==== Data

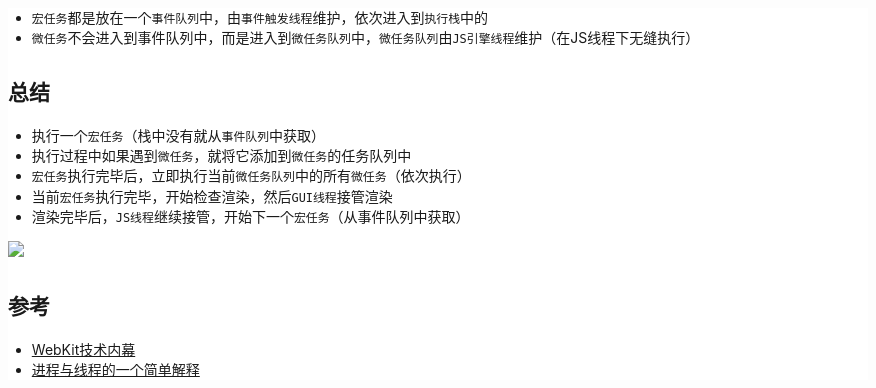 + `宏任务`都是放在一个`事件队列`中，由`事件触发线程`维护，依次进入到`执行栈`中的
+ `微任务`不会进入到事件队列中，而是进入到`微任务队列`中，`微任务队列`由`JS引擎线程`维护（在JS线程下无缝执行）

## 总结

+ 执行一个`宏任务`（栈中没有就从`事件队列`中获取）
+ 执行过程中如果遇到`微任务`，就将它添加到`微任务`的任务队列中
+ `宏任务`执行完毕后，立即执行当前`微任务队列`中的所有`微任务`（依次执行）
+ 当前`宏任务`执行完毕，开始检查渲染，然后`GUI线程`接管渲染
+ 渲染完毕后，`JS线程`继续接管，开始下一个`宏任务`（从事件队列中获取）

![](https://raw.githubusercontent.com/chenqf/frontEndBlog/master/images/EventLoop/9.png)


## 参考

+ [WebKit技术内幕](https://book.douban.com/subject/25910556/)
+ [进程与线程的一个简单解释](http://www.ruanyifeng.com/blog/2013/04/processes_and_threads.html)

========

[Your assignment]
All of the lines above should be copied exactly, apart from the pictures.

[Reply to the exercise]
 + `宏任务`都是放在一个`事件队列`中，由`事件触发线程`维护，依次进入到`执行栈`中的
+ `微任务`不会进入到事件队列中，而是进入到`微任务队列`中，`微任务队列`由`JS引擎线程`维护（在JS线程下无缝执行）

## 总结

+ 执行一个`宏任务`（栈中没有就从`事件队列`中获取）
+ 执行过程中如果遇到`微任务`，就将它添加到`微任务`的任务队列中
+ `宏任务`执行完毕后，立即执行当前`微任务队列`中的所有`微任务`（依次执行）
+ 当前`宏任务`执行完毕，开始检查渲染，然后`GUI线程`接管渲染
+ 渲染完毕后，`JS线程`继续接管，开始下一个`宏任务`（从事件队列中获取）

![](https://raw.githubusercontent.com/chenqf/frontEndBlog/master/images/EventLoop/9.png)


## 参考

+ [WebKit技术内幕](https://book.douban.com/subject/25910556/)
+ [进程与线程的一个简单解释](http://www.ruanyifeng.com/blog/2013/04/processes_and_threads.html)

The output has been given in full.